> [Task input]

---*---

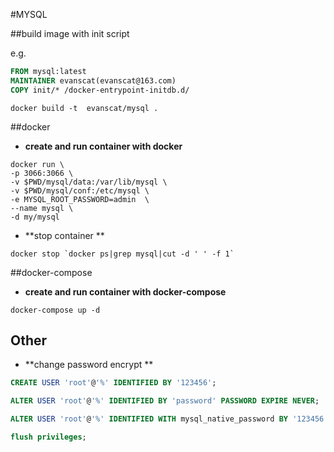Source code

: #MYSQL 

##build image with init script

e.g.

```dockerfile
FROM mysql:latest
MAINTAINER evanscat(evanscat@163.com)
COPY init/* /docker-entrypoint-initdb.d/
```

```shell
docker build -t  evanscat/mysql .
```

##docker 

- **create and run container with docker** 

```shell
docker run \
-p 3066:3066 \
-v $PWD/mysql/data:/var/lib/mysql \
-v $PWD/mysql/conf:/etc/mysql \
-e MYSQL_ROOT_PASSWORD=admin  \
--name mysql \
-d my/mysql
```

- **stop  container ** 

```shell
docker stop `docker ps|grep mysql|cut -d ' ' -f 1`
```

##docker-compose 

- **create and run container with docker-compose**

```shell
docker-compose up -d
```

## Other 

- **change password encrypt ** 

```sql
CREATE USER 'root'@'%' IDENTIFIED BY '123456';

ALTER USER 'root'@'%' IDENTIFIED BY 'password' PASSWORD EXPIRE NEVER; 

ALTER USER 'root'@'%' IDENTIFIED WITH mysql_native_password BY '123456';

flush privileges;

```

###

---*---

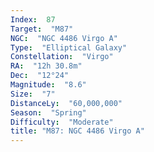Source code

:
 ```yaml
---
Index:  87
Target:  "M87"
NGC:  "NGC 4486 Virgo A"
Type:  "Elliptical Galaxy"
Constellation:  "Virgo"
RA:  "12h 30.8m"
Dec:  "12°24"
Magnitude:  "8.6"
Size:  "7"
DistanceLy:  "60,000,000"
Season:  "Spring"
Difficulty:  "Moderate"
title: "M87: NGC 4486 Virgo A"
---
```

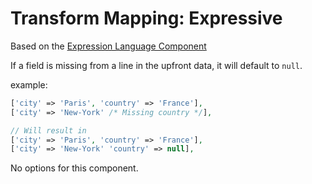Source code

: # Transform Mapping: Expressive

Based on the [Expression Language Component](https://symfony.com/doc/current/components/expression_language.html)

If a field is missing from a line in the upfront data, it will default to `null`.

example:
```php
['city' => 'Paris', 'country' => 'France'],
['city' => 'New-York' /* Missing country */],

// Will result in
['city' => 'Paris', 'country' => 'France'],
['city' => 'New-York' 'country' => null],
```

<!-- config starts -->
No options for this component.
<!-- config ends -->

---*---

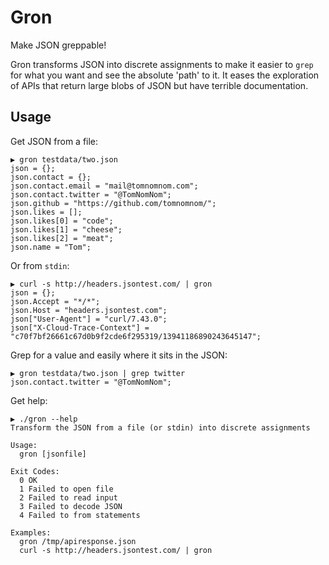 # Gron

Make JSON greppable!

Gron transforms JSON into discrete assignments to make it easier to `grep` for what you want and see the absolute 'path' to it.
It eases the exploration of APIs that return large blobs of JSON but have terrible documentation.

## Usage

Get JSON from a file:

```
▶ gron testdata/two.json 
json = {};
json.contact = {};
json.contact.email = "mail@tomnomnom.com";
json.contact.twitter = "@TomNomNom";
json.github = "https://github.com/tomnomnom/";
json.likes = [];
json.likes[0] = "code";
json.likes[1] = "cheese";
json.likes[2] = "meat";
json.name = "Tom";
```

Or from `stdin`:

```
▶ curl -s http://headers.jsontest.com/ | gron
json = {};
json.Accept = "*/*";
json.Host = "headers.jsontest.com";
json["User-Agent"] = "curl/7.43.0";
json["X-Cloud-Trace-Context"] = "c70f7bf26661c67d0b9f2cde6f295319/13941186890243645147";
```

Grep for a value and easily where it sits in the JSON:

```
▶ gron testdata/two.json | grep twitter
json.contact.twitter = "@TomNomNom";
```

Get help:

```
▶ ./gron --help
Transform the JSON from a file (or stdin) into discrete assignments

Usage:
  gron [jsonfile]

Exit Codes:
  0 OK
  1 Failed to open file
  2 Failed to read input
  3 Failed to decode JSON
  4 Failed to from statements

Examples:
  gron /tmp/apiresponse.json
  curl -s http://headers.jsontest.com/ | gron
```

---*---

> [Exercise instructions]
When the word "into" occurs in a line above, list that line.

> [Result of the task]
Gron transforms JSON into discrete assignments to make it easier to `grep` for what you want and see the absolute 'path' to it.
Transform the JSON from a file (or stdin) into discrete assignments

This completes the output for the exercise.